Patients with central airway obstruction are often treated by multiple clinicians from different specialties, leading to varied management of the patients, according to a press release.

In an effort to get everyone who treats patients with malignant and nonmalignant central airway obstruction (CAO) on the same page, the American College of Chest Physicians has published a clinical practice guideline on management of this disorder.

Quote from Kamran Mahmood

Twelve panelists participated in the creation of this guideline, which involved a systematic literature review and resulted in 12 evidence-based recommendations.

To learn more about CAO and key recommendations from the guideline, Healio spoke with Kamran Mahmood, MD, MPH, FCCP, chair of the guideline panel and associate professor of medicine in the division of pulmonary, allergy and critical care medicine at Duke University.

Healio: What is CAO? How prevalent is it today? What patients face heightened susceptibility?

Mahmood: CAO is greater than 50% obstruction or blockage of the main airways, including trachea, mainstem bronchi, bronchus intermedius and lobar bronchi. It is seen in about 20% to 30% of patients with lung cancer. Cancers from other areas like breast, colon or kidney, etc, can also metastasize to airways and present with CAO.

Healio: What causes are behind the varying management of CAO?

Mahmood: Multiple specialties are involved in the care including interventional pulmonology, thoracic surgery, otolaryngology, radiation oncology, medical oncology, etc. There is a wide variability in the clinical practice for management of CAO. Interventional pulmonary fellowship training is now standardized with the recent shift to Accreditation Council for Graduate Medical Education (ACGME). With accredited training, high-quality research studies and guidelines like the current CHEST guideline, this variability will continue to decrease.

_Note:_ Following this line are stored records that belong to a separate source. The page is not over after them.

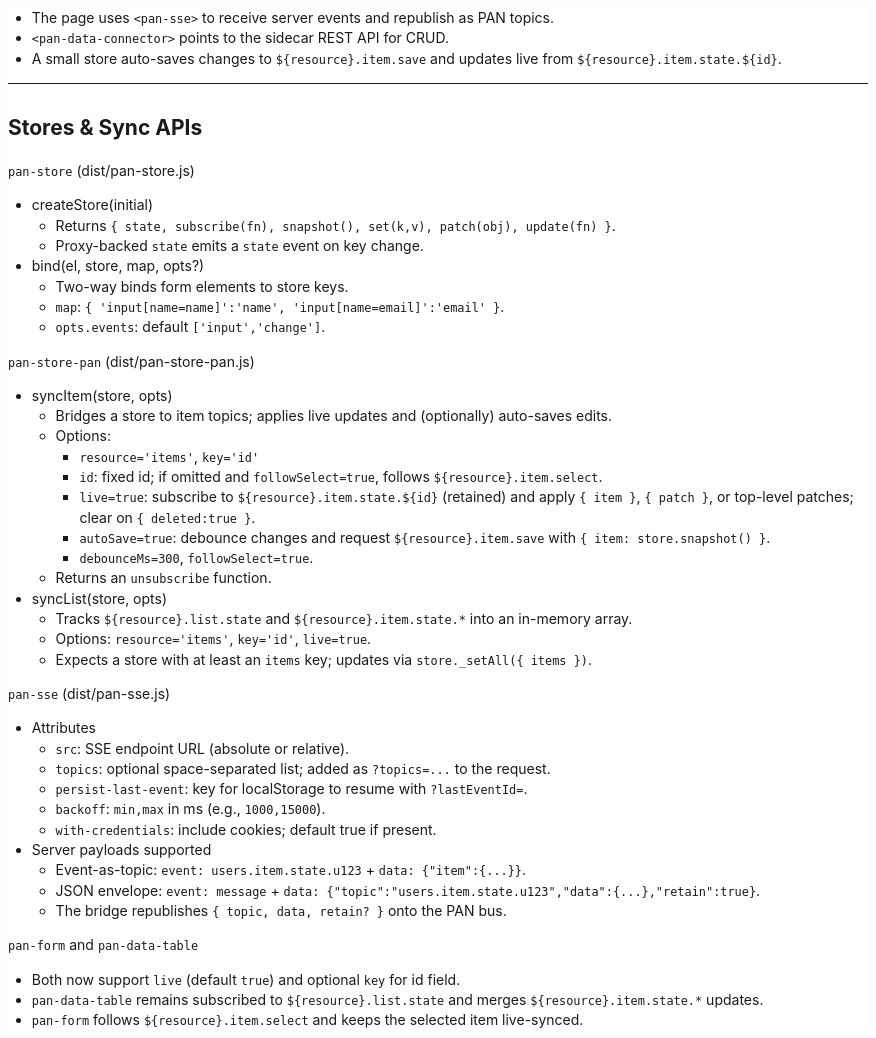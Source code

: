 - The page uses `<pan-sse>` to receive server events and republish as PAN topics.
- `<pan-data-connector>` points to the sidecar REST API for CRUD.
- A small store auto-saves changes to `${resource}.item.save` and updates live from `${resource}.item.state.${id}`.

---

## Stores & Sync APIs

`pan-store` (dist/pan-store.js)

- createStore(initial)
  - Returns `{ state, subscribe(fn), snapshot(), set(k,v), patch(obj), update(fn) }`.
  - Proxy-backed `state` emits a `state` event on key change.
- bind(el, store, map, opts?)
  - Two-way binds form elements to store keys.
  - `map`: `{ 'input[name=name]':'name', 'input[name=email]':'email' }`.
  - `opts.events`: default `['input','change']`.

`pan-store-pan` (dist/pan-store-pan.js)

- syncItem(store, opts)
  - Bridges a store to item topics; applies live updates and (optionally) auto-saves edits.
  - Options:
    - `resource='items'`, `key='id'`
    - `id`: fixed id; if omitted and `followSelect=true`, follows `${resource}.item.select`.
    - `live=true`: subscribe to `${resource}.item.state.${id}` (retained) and apply `{ item }`, `{ patch }`, or top-level patches; clear on `{ deleted:true }`.
    - `autoSave=true`: debounce changes and request `${resource}.item.save` with `{ item: store.snapshot() }`.
    - `debounceMs=300`, `followSelect=true`.
  - Returns an `unsubscribe` function.
- syncList(store, opts)
  - Tracks `${resource}.list.state` and `${resource}.item.state.*` into an in-memory array.
  - Options: `resource='items'`, `key='id'`, `live=true`.
  - Expects a store with at least an `items` key; updates via `store._setAll({ items })`.

`pan-sse` (dist/pan-sse.js)

- Attributes
  - `src`: SSE endpoint URL (absolute or relative).
  - `topics`: optional space-separated list; added as `?topics=...` to the request.
  - `persist-last-event`: key for localStorage to resume with `?lastEventId=`.
  - `backoff`: `min,max` in ms (e.g., `1000,15000`).
  - `with-credentials`: include cookies; default true if present.
- Server payloads supported
  - Event-as-topic: `event: users.item.state.u123` + `data: {"item":{...}}`.
  - JSON envelope: `event: message` + `data: {"topic":"users.item.state.u123","data":{...},"retain":true}`.
  - The bridge republishes `{ topic, data, retain? }` onto the PAN bus.

`pan-form` and `pan-data-table`

- Both now support `live` (default `true`) and optional `key` for id field.
- `pan-data-table` remains subscribed to `${resource}.list.state` and merges `${resource}.item.state.*` updates.
- `pan-form` follows `${resource}.item.select` and keeps the selected item live-synced.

Healio: What are the key/most important recommendations from the guideline?

Mahmood: In the guideline, we suggest a multidisciplinary, patient-centric approach to CAO management, including therapeutic bronchoscopy, treatment of the underlying malignancy or nonmalignant disorders and appropriate surgical interventions. For therapeutic bronchoscopy, we suggested the use of general anesthesia and rigid bronchoscopy for central and critical airway lesions. In addition, a multi-modality bronchoscopic approach is essential with the use of ablative tools and Judicious use of airway stents.

Healio: How does care of malignant CAO differ from care of nonmalignant CAO based on your findings?

Mahmood: The approach in malignant and nonmalignant CAO is similar in the management of relief of airway obstruction. However, the underlying condition dictates the concurrent or adjunct therapies.

Healio: In a press release from CHEST, you said the quality of overall evidence on CAO management is very low. What efforts can be made to improve evidence quality? What are you doing personally to improve the quality of evidence related to CAO?

Mahmood: We need well-designed studies to assess the patient outcomes with different therapeutic modalities and approaches. In addition, research in education and training of the trainees is critical. We have developed a rigid bronchoscopy competence assessment tool to help improve training (PMID: 26989810, PMID: 33849039). In addition, we are devising randomized, controlled, multicenter studies to address the current evidence gaps through the Interventional Pulmonary Outcomes Group.

Healio: What do you hope clinicians take away from the guideline?

Mahmood: A multidisciplinary, patient-centric approach by trained providers is the key to improving CAO outcomes.